The look I gave him in return? Whew. If looks could kill, that one would’ve dropped a lion where it stood. Part of me wanted to believe him. But the other part—the one used to run the show—wanted to snatch the reins back before something went wrong.
Recently, I’ve been doing some soul-searching, diving into articles and books about energy and relationships. They all seem to agree: the energy you bring into a relationship is the energy you’ll get back. That hit me like a ton of bricks. Could my need for control, and constant hovering be sending the wrong message? Could it be draining the relationship of the balance it needs to thrive? But letting go? That’s the hard part.
I don’t want to push him away. I don’t want to make him feel like I don’t appreciate all the ways he steps up. But I also don’t want to lose myself in the process. My friends are quick to throw in their two cents: “Don’t let a man tell you what to do!” “Be strong! Don’t give up your power!”
Here’s the thing, though—most of them don’t even have a man. So, while I value their opinions, I’ve started wondering: am I taking advice from people who aren’t even walking this path?

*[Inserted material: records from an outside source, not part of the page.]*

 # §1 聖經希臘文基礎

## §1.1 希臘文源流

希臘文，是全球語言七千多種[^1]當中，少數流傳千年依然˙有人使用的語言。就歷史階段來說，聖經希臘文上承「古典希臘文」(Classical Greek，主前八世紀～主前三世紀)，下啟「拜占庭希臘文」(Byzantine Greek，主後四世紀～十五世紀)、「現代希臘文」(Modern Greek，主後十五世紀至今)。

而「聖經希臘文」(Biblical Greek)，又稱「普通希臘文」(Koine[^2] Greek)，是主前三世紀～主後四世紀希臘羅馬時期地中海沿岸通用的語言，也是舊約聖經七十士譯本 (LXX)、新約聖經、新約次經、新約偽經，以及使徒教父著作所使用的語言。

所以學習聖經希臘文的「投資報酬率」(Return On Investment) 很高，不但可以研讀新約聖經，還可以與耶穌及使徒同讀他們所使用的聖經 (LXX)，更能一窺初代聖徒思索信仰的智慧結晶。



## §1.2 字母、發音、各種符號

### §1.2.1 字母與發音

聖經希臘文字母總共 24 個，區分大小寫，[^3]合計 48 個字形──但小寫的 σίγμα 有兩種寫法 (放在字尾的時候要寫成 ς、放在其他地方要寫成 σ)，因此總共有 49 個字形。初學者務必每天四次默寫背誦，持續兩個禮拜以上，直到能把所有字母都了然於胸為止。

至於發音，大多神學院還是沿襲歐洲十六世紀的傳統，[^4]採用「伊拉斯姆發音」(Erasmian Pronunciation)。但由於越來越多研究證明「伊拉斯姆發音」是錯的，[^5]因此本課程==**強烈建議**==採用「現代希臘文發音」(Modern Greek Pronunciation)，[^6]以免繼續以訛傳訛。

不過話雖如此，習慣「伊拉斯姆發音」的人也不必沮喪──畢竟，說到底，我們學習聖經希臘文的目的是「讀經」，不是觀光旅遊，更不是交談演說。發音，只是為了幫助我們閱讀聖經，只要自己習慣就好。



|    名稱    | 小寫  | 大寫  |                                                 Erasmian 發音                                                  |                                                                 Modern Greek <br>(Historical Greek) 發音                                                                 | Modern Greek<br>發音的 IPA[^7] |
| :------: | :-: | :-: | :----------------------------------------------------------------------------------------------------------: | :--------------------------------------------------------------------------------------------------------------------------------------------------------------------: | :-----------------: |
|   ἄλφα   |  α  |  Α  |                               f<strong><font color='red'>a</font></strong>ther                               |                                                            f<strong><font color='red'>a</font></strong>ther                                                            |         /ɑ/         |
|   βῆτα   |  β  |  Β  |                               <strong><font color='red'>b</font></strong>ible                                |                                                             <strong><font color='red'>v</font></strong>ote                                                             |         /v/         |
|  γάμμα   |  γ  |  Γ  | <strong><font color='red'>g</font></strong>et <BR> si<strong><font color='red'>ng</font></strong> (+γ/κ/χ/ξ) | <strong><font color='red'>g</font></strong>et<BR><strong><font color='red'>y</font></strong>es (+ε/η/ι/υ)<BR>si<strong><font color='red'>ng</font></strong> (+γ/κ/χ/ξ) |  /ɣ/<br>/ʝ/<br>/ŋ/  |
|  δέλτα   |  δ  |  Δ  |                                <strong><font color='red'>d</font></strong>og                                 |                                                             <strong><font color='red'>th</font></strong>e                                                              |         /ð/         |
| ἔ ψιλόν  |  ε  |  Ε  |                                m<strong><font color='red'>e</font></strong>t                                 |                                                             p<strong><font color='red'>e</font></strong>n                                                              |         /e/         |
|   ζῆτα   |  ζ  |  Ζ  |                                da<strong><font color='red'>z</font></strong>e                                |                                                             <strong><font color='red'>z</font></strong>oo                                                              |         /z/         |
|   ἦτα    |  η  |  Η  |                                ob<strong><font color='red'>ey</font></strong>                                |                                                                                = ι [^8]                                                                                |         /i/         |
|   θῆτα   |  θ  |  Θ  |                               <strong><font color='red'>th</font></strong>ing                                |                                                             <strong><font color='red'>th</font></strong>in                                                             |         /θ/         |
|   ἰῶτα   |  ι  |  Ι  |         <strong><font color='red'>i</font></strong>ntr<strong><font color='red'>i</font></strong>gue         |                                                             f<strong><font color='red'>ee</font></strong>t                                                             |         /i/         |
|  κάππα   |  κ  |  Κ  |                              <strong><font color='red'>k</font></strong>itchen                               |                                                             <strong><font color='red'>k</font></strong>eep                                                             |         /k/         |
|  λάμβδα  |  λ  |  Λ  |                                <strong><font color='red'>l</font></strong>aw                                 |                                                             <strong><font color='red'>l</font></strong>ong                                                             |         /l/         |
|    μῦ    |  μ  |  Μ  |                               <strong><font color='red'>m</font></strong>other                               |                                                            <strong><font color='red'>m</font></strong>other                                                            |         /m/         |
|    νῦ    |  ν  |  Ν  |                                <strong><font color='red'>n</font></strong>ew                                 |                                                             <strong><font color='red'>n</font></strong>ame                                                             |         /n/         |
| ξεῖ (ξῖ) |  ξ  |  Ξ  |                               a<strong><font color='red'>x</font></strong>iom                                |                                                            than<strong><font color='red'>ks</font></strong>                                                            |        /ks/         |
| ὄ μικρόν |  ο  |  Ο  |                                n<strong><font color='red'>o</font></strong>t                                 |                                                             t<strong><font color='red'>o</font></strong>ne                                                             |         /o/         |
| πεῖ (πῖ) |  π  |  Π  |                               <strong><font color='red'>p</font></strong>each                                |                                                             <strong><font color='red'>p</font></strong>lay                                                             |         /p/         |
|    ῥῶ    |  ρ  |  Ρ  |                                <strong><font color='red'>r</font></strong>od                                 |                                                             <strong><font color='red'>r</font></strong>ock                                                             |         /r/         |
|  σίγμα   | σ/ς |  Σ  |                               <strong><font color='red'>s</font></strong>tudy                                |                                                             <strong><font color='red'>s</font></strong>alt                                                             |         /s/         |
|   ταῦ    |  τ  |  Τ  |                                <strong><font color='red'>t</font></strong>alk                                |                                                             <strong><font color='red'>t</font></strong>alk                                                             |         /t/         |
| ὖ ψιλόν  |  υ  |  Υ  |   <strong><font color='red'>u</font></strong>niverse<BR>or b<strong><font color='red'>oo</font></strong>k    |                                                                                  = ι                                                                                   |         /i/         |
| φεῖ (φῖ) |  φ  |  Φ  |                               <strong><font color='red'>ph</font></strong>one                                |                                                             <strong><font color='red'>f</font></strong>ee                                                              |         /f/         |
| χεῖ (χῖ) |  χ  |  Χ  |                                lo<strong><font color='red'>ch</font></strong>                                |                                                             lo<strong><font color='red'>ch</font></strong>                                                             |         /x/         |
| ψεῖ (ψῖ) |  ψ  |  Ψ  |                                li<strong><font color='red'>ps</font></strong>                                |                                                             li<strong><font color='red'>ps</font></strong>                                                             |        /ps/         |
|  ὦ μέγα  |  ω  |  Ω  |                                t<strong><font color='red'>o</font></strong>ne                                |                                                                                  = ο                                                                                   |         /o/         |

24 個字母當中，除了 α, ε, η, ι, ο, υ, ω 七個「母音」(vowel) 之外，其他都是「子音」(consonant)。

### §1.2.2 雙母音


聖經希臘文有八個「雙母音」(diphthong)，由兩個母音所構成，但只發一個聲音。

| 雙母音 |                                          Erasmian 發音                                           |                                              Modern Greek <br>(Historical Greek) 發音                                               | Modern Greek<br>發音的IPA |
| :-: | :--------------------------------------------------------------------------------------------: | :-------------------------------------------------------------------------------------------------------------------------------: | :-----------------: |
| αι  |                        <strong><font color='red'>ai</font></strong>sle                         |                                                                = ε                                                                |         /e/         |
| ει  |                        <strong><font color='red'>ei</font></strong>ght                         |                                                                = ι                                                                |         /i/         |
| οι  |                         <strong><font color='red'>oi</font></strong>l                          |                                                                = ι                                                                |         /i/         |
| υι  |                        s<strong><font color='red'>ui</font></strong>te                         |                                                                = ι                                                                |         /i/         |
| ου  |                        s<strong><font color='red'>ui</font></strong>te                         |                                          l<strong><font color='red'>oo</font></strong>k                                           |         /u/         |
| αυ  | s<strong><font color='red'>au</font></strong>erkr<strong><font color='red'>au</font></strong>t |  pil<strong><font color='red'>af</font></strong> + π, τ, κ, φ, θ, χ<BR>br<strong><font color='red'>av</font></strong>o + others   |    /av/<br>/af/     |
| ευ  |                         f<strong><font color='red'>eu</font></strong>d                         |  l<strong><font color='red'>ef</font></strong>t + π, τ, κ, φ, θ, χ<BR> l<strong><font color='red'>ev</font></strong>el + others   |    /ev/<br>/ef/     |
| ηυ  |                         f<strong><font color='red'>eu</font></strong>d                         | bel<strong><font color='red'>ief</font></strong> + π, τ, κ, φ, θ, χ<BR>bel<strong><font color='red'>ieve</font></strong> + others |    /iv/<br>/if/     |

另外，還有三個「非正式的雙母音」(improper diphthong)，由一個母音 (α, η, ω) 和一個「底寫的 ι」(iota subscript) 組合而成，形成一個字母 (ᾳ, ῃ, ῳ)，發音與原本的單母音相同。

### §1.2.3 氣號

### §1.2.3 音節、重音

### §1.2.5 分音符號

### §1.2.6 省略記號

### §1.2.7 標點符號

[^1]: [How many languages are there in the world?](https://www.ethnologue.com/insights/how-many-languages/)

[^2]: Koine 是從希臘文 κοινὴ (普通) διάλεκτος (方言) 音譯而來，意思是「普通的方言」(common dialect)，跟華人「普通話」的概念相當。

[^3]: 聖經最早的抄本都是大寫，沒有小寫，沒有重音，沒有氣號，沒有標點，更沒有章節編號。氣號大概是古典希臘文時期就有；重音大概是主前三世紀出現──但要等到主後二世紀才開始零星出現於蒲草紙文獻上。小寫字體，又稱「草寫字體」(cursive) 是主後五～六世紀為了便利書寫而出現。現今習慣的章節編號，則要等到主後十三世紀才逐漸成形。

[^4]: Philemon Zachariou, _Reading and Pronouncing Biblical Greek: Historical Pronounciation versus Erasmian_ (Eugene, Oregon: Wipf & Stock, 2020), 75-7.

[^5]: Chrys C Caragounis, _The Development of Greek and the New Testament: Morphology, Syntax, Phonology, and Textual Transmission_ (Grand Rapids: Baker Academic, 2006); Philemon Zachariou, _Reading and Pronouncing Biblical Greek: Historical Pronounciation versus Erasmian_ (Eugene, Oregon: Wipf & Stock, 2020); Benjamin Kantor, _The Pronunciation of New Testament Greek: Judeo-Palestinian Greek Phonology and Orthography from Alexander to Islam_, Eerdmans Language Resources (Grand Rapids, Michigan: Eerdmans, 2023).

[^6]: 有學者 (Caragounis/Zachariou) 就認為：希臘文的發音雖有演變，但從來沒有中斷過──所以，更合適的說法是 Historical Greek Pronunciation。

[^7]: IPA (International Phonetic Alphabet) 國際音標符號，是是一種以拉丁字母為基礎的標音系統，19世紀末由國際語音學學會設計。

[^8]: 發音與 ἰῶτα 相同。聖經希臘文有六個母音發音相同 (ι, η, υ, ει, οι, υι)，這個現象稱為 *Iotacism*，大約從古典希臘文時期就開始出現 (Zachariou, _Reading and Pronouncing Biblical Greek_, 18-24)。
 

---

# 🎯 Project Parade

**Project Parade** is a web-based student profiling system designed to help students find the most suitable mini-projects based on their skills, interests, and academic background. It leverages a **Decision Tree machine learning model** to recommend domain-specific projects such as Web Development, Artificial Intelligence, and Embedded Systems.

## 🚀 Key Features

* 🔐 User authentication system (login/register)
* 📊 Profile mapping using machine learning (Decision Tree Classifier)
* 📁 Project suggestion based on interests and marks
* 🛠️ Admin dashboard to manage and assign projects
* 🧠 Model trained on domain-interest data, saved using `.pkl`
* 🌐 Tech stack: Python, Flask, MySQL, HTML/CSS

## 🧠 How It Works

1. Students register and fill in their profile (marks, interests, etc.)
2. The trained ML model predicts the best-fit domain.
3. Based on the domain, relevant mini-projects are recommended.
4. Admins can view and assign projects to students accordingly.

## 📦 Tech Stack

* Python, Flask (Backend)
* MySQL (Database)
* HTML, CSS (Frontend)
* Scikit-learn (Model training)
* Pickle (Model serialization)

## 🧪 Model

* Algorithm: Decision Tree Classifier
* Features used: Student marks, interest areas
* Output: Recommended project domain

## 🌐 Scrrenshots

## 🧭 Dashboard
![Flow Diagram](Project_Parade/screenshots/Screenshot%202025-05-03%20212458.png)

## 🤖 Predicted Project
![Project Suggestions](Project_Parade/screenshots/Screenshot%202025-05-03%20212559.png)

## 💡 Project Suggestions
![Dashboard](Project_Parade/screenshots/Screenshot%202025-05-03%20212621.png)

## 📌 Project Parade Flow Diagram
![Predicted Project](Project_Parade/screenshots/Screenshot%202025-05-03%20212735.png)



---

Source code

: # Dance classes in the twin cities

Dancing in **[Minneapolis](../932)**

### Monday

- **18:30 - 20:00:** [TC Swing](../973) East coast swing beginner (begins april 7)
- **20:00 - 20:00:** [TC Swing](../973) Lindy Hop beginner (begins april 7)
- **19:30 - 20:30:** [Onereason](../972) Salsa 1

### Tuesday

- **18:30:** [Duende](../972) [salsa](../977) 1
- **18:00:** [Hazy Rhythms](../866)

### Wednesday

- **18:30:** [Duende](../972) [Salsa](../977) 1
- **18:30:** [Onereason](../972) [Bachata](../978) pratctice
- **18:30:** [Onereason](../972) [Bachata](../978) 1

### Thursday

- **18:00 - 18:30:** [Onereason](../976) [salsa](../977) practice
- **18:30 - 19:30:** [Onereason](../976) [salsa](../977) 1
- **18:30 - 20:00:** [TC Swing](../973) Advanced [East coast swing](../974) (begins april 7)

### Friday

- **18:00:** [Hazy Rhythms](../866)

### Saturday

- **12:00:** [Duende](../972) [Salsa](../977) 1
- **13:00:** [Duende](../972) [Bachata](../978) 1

It’s not about giving up my power. It’s about balance. Deep down, I know that letting him take the lead sometimes isn’t a sign of weakness—it’s a sign of trust. But the struggle is real. I’ve been in charge for so long that the idea of leaning back, of being softer, feels vulnerable. Scary, even.
And then there’s this other thought: good men are hard to find. I have one. I know I do. But if I keep operating out of this need to control, I could lose him. Not because he doesn’t love me, but because no one wants to feel like their efforts are never enough.
So, something has to change. And the more I reflect, the more I realize—it’s me. It’s not about changing who I am but shifting my energy. Learning to trust, let go, and embrace my feminine side isn’t just for him. It’s for me, too.